(Entries provided Opens)

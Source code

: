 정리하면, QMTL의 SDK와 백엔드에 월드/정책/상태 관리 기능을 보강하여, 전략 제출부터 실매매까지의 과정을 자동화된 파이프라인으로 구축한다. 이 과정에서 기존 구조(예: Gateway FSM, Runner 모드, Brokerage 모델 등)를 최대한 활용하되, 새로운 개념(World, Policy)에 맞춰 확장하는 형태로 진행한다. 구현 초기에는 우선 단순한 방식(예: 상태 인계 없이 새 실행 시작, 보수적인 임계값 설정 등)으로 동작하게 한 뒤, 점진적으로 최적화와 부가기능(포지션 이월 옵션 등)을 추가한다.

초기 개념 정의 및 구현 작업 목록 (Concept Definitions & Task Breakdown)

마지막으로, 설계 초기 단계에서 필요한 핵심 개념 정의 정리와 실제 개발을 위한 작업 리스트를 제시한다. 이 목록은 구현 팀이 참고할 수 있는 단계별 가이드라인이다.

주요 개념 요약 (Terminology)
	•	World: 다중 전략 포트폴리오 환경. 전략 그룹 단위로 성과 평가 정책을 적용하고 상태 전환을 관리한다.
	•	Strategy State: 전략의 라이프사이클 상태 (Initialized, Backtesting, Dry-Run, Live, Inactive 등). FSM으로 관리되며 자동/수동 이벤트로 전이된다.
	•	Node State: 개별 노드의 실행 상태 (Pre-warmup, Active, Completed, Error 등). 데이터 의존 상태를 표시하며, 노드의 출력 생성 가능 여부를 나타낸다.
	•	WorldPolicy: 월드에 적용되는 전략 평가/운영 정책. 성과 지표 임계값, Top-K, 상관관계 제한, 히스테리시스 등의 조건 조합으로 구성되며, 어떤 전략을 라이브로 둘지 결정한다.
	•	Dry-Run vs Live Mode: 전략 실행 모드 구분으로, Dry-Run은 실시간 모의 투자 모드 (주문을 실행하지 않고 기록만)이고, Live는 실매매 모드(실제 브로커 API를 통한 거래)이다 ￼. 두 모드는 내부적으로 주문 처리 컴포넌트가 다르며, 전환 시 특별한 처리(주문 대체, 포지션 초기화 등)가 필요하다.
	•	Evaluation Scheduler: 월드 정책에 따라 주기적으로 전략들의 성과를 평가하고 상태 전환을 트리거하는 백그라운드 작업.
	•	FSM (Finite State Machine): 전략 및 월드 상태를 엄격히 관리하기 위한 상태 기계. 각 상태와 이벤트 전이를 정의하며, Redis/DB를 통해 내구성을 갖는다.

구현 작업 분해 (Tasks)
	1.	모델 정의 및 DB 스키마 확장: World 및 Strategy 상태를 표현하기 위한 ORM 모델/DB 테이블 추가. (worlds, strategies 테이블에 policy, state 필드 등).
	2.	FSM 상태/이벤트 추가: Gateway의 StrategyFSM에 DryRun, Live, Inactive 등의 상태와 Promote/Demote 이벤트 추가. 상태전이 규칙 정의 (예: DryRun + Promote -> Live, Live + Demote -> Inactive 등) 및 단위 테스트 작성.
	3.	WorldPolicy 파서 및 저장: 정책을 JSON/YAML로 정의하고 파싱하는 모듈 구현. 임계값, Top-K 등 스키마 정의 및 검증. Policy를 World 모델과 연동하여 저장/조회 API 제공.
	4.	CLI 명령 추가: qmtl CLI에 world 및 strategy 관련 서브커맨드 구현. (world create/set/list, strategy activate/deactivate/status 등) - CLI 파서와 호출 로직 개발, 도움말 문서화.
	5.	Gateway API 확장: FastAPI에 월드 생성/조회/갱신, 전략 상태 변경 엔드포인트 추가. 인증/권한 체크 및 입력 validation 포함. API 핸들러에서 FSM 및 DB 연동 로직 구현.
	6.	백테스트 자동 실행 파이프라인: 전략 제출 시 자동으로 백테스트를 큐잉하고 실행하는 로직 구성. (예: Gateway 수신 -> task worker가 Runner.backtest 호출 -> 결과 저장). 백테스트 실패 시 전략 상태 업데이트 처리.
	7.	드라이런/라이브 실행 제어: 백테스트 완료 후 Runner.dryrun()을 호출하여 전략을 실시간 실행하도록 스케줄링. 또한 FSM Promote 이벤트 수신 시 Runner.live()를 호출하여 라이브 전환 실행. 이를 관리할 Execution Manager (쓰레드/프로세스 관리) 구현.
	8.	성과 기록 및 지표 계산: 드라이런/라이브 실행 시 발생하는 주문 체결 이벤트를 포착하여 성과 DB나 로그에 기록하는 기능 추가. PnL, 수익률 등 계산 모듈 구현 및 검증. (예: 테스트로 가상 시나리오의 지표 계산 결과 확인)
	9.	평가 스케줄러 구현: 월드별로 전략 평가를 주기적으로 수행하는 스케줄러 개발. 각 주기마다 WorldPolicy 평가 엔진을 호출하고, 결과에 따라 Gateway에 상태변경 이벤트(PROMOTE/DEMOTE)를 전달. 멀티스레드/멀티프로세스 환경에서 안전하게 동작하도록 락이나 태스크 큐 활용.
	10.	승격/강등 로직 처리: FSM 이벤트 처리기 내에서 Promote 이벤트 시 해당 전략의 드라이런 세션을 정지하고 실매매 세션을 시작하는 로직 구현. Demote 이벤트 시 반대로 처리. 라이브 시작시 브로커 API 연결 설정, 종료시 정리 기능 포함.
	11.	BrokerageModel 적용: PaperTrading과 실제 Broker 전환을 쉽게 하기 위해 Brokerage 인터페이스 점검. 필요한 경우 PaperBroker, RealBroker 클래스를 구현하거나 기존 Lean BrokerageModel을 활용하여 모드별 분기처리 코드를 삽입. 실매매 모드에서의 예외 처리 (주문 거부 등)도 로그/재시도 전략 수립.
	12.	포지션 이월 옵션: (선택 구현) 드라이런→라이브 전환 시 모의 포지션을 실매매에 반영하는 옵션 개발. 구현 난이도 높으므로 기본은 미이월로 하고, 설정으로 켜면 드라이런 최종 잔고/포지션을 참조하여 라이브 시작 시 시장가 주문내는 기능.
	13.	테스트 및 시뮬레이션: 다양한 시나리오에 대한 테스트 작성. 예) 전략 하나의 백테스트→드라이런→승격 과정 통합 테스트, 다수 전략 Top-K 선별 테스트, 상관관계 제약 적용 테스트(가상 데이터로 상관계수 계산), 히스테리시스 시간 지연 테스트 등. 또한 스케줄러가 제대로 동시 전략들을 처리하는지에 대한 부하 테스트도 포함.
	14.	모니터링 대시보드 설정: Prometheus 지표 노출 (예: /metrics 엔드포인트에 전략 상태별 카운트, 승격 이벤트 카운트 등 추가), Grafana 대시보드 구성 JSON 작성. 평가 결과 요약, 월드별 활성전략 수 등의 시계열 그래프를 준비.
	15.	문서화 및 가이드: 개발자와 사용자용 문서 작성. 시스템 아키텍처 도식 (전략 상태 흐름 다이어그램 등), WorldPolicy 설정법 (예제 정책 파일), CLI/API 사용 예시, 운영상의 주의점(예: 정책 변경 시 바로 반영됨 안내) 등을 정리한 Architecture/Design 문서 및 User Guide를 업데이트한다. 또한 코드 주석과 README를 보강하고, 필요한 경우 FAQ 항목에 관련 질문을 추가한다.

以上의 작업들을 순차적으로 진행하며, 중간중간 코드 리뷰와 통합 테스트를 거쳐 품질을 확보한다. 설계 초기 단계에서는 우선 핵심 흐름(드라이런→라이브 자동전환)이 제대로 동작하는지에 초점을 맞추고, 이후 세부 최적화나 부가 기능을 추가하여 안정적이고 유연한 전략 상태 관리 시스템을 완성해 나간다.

(Entries provided Closes)

> **Work required**
Above are the records; from them, give again exactly the lines from the one containing "지표 계산 결과 확인)" through the one containing "락이나 태스크 큐 활용.", both included.

> **Solution to the exercise**
	8.	성과 기록 및 지표 계산: 드라이런/라이브 실행 시 발생하는 주문 체결 이벤트를 포착하여 성과 DB나 로그에 기록하는 기능 추가. PnL, 수익률 등 계산 모듈 구현 및 검증. (예: 테스트로 가상 시나리오의 지표 계산 결과 확인)
	9.	평가 스케줄러 구현: 월드별로 전략 평가를 주기적으로 수행하는 스케줄러 개발. 각 주기마다 WorldPolicy 평가 엔진을 호출하고, 결과에 따라 Gateway에 상태변경 이벤트(PROMOTE/DEMOTE)를 전달. 멀티스레드/멀티프로세스 환경에서 안전하게 동작하도록 락이나 태스크 큐 활용.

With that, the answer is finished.